* [Exercise instructions]: Below are records. Find each line in them that holds the word "sigma" and copy it.

* [Extracted data]:
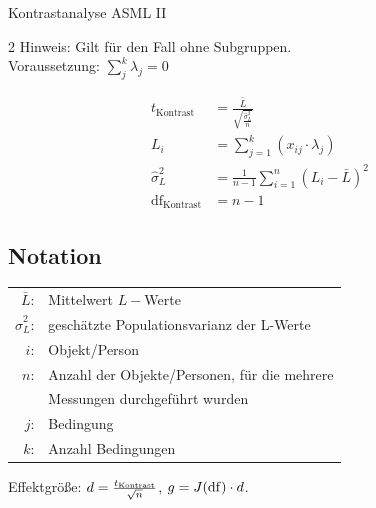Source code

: \begin{formulaBox}{Kontrastanalyse AS}{ML II}
\begin{multicols}{2}
Hinweis: Gilt für den Fall ohne Subgruppen.\\
Voraussetzung: $\sum\limits_{j}^{k}\lambda_j = 0$

\begin{align*}
t_{\mathrm{Kontrast}} &= \frac{\bar{L}}{\sqrt{\frac{\hat{\sigma}^2_{L}}{n}}} \\
L_i &= \sum_{j=1}^k (x_{ij} \cdot \lambda_{j}) \\
\hat{\sigma}^2_{L} &= \frac{1}{n-1} \sum_{i=1}^n (L_i - \bar{L})^2 \\
\mathrm{df}_{\mathrm{Kontrast}} &= n-1
\end{align*}

\subsection*{Notation}
\begin{tabular}{rl}
$\bar{L}$: &Mittelwert $L-$Werte\\
$\hat{\sigma}^2_L$: &geschätzte Populationsvarianz der L-Werte\\
$i$: & Objekt/Person\\
$n$: & Anzahl der Objekte/Personen, für die mehrere \\
     & Messungen durchgeführt wurden\\
$j$: & Bedingung\\
$k$: & Anzahl Bedingungen\\
\end{tabular}
\par Effektgröße: $d=\effectDOne{t_{\mathrm{Kontrast}}}{n}$, $g=\effectG{\mathrm{df}}{d}$.
\end{multicols}
\end{formulaBox}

* [Written response]:
t_{\mathrm{Kontrast}} &= \frac{\bar{L}}{\sqrt{\frac{\hat{\sigma}^2_{L}}{n}}} \\
\hat{\sigma}^2_{L} &= \frac{1}{n-1} \sum_{i=1}^n (L_i - \bar{L})^2 \\
$\hat{\sigma}^2_L$: &geschätzte Populationsvarianz der L-Werte\\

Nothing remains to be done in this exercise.